(Input data begins)
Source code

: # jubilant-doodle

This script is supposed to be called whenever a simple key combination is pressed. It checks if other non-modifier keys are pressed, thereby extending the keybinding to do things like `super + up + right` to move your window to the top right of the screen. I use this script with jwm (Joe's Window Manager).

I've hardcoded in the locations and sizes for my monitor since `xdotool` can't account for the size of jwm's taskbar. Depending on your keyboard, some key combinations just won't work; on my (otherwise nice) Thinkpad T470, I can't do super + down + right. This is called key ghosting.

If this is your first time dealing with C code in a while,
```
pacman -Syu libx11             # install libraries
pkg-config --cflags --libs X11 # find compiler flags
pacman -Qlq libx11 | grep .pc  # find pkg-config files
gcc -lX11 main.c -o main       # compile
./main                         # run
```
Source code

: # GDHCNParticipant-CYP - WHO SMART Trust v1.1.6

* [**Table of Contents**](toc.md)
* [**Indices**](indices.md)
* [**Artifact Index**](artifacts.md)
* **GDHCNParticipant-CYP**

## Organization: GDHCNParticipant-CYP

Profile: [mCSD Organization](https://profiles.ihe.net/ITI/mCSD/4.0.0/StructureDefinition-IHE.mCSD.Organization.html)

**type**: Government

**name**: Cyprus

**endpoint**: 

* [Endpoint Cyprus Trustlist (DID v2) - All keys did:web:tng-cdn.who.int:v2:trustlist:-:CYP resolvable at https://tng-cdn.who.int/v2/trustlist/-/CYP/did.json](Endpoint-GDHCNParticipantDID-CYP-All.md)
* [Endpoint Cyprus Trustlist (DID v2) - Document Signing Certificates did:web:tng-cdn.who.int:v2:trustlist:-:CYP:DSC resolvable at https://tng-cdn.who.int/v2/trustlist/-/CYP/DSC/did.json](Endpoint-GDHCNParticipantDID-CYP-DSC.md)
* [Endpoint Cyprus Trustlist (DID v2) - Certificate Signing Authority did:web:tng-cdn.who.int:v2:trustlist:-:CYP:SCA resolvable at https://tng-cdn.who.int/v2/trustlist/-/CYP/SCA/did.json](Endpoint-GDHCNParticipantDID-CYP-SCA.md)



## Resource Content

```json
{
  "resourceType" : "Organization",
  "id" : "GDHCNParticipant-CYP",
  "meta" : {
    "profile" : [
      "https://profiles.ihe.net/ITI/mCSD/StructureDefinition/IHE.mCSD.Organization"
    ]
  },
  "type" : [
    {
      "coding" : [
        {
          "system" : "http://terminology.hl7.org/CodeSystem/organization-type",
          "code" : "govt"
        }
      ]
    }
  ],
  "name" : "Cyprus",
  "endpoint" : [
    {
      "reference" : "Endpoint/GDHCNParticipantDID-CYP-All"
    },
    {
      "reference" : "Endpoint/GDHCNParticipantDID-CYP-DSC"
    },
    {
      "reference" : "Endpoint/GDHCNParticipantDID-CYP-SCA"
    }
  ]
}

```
(Input data ends)
(Input data begins)
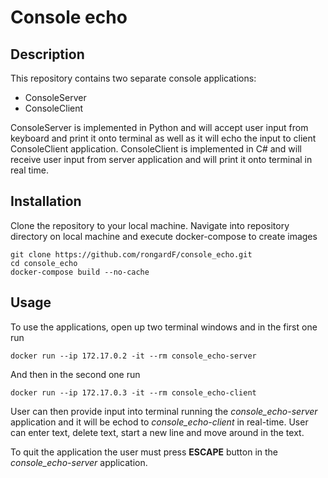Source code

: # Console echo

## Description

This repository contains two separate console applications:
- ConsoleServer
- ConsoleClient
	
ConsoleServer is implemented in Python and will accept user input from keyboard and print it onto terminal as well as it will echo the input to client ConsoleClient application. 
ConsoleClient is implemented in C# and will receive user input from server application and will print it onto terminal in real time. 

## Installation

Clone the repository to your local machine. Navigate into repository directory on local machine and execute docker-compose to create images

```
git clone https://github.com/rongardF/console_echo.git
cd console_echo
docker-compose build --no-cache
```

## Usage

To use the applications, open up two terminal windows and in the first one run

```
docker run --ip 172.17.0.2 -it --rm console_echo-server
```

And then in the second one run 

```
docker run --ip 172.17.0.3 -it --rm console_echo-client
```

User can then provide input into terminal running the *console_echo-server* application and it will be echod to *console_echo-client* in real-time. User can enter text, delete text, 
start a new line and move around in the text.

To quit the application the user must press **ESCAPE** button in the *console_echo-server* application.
(Input data ends)
What to produce | Take the word "move" and find each line of the material that contains it. Copy those lines.

Response to the exercise |
This script is supposed to be called whenever a simple key combination is pressed. It checks if other non-modifier keys are pressed, thereby extending the keybinding to do things like `super + up + right` to move your window to the top right of the screen. I use this script with jwm (Joe's Window Manager).
start a new line and move around in the text.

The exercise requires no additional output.